YOGYAKARTA, KOMPAS.TV- Wacana amandemen UUD 1945 yang dilontarkan wakil ketua MPR membuat pakar hukum tata negara UGM Andi Sandi Antonius Tabisassa Tonralipu angkat bicara. Menurut Andi Sandi, MPR tidak perlu melakukan amandemen UUUD 1945 sebab tidak ada hal yang mendesak untuk dilakukan pengaturan ulang soal konstitusi negara tersebut.
Seperti yang diketahui sebelumnya Wakil Ketua MPR Ahmad Basarah menyebut rencana amandemen UUD 1945 dengan menghadirkan Pokok-Pokok Haluan Negara atau PPHN itu bertujuan agar pembangunan Ibu Kota Negara yang baru di Kalimantan Timur nanti tak mangkrak.
"Terlalu sering mengubah konstitusinya akan mengakibatkan negara tersebut tidak akan pernah stabil karena pondasi dasar negara itu sering diubah-ubah maka bangunan
negara itu selalu akan bergeser," ujarnya, Senin (30/8/2021).
Secara filosofis, UUD 1945 merupakan kontrak dasar hubungan antar yang diperintah dan yang memerintah serta antar para pemegang kekuasaan negara. Oleh karena itu UUD merupakan kontrak jangka panjang dalam penyelenggaraan negara bukan untuk kepentingan waktu sesaat.

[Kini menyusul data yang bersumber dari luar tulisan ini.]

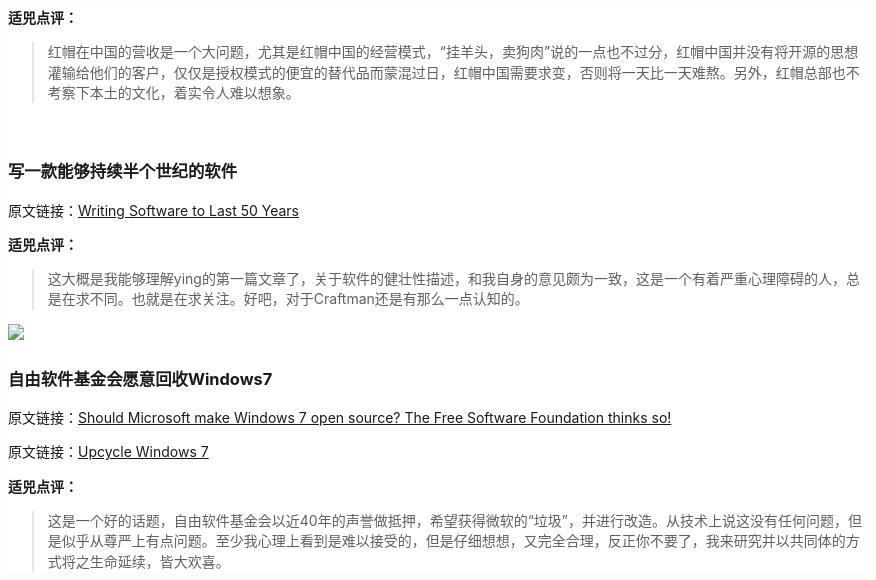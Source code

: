 **适兕点评：**

>红帽在中国的营收是一个大问题，尤其是红帽中国的经营模式，“挂羊头，卖狗肉”说的一点也不过分，红帽中国并没有将开源的思想灌输给他们的客户，仅仅是授权模式的便宜的替代品而蒙混过日，红帽中国需要求变，否则将一天比一天难熬。另外，红帽总部也不考察下本土的文化，着实令人难以想象。

![]()

### 写一款能够持续半个世纪的软件

原文链接：[Writing Software to Last 50 Years](https://bytes.yingw787.com/posts/2020/01/13/50years/)

**适兕点评：**

>这大概是我能够理解ying的第一篇文章了，关于软件的健壮性描述，和我自身的意见颇为一致，这是一个有着严重心理障碍的人，总是在求不同。也就是在求关注。好吧，对于Craftman还是有那么一点认知的。

![](https://betanews.com/wp-content/uploads/2020/01/upcycle-windows-7-open-source.jpg)

### 自由软件基金会愿意回收Windows7

原文链接：[Should Microsoft make Windows 7 open source? The Free Software Foundation thinks so!](https://betanews.com/2020/01/24/open-source-windows-7/)

原文链接：[Upcycle Windows 7](https://www.fsf.org/windows/upcycle-windows-7)

**适兕点评：**

>这是一个好的话题，自由软件基金会以近40年的声誉做抵押，希望获得微软的“垃圾”，并进行改造。从技术上说这没有任何问题，但是似乎从尊严上有点问题。至少我心理上看到是难以接受的，但是仔细想想，又完全合理，反正你不要了，我来研究并以共同体的方式将之生命延续，皆大欢喜。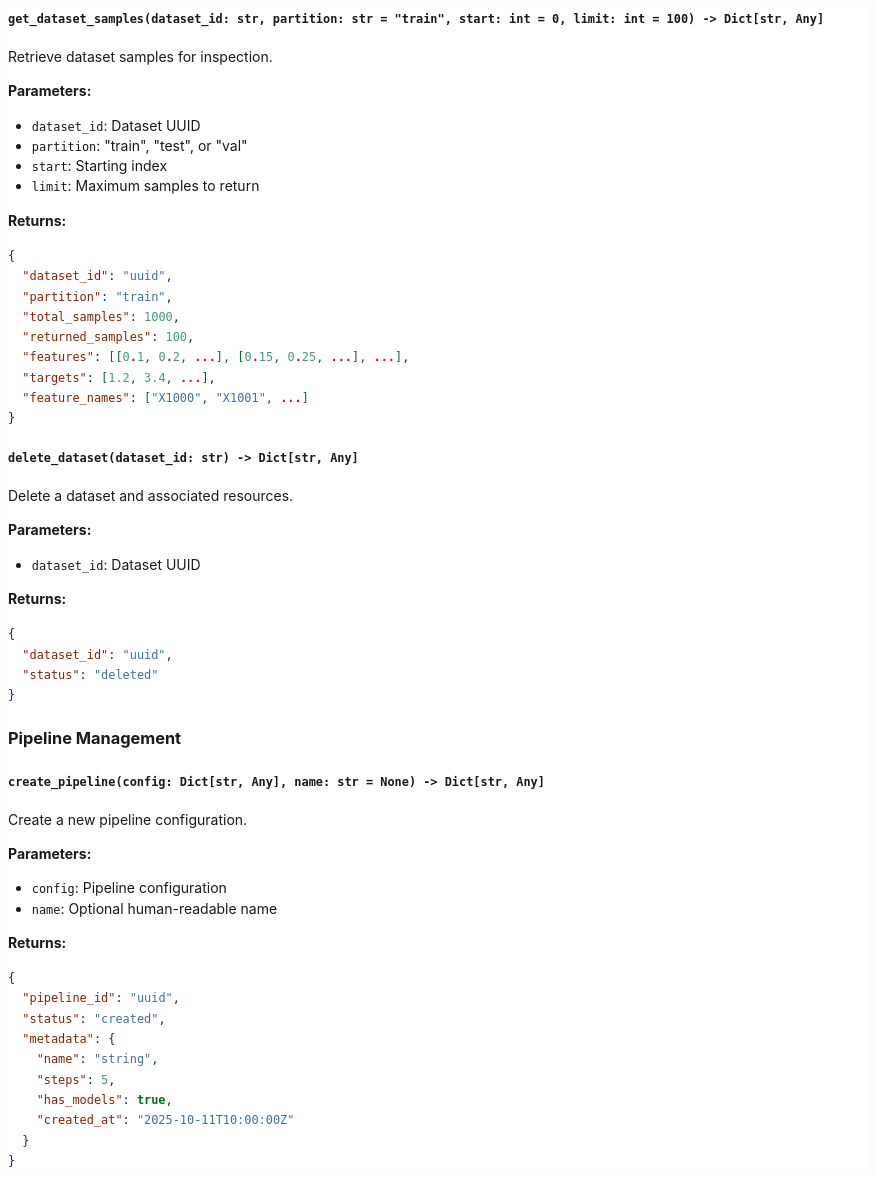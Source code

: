#### `get_dataset_samples(dataset_id: str, partition: str = "train", start: int = 0, limit: int = 100) -> Dict[str, Any]`

Retrieve dataset samples for inspection.

**Parameters:**
- `dataset_id`: Dataset UUID
- `partition`: "train", "test", or "val"
- `start`: Starting index
- `limit`: Maximum samples to return

**Returns:**
```json
{
  "dataset_id": "uuid",
  "partition": "train",
  "total_samples": 1000,
  "returned_samples": 100,
  "features": [[0.1, 0.2, ...], [0.15, 0.25, ...], ...],
  "targets": [1.2, 3.4, ...],
  "feature_names": ["X1000", "X1001", ...]
}
```

#### `delete_dataset(dataset_id: str) -> Dict[str, Any]`

Delete a dataset and associated resources.

**Parameters:**
- `dataset_id`: Dataset UUID

**Returns:**
```json
{
  "dataset_id": "uuid",
  "status": "deleted"
}
```

### Pipeline Management

#### `create_pipeline(config: Dict[str, Any], name: str = None) -> Dict[str, Any]`

Create a new pipeline configuration.

**Parameters:**
- `config`: Pipeline configuration
- `name`: Optional human-readable name

**Returns:**
```json
{
  "pipeline_id": "uuid",
  "status": "created",
  "metadata": {
    "name": "string",
    "steps": 5,
    "has_models": true,
    "created_at": "2025-10-11T10:00:00Z"
  }
}
```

Ia menilai jika UUD diubah hanya untuk memenuhi hasrat sesaat, maka UUD akan detail dan tidak bertahan lama long lasting. Contoh, pengalaman Carlos Menem di Argentina.
Dia berhasil mengubah UUD untuk melanggengkan kekuasaannya selama tiga periode tetapi tetap saja akhirnya terjadi kekacauan dan kemudian UUD Argentina diubah lagi
dengan mengembalikan ke posisi semula.
Baca Juga: Wakil Ketua MPR: Amandemen UUD 1945 Berguna agar Pembangunan Ibu Kota Baru Tak Mangkrak
Ia juga tidak menampik konstruksi amandemen UUD 1945 sekarang ini memang lebih condong dikuasai oleh partai politik, khususnya berkaitan dengan keputusan akhir
melakukan amandemen. Mekanismenya, lembaga negara atau alat negara manapun dapat mengajukan permintaan amandemen UUD kepada MPR. MPR akan menelaah dan diputuskan dalam rapat paripurna MPR.
Padahal MPR beranggotakan anggota DPR dan anggota DPD. Jika kemudian seluruh anggota DPR yang semuanya berasal dari parpol menyetujuinya, maka proses amandemen pasti terjadi.
"Saat ini dari aspek hukum tata negara, tidak ada hal mendesak untuk dilakukan amandemen, hanya saja sampai saat ini saya tidak tahu hal apa yang mendesak dari sisi
politik," ucapnya.
Selain amandemen UUD 1945, Andi Sandi juga sempat menyinggung terkait isu akan dikembalikannya haluan tentang penyelenggaraan negara melalui Pokok-Pokok Haluan Negara seperti aturan GBHN yang pernah ada di era zaman Orde Baru. Ia berpendapat aturan ini bertentangan konsep pemilihan langsung presiden dan wakil presiden.
Alasannya, jika pemerintah melaksanakan program kerja yang ditentukan oleh MPR berarti Indonesia termasuk ke dalam negara parlementer. Walaupun MPR tidak bisa
sepenuhnya dikategorikan sebagai parlemen.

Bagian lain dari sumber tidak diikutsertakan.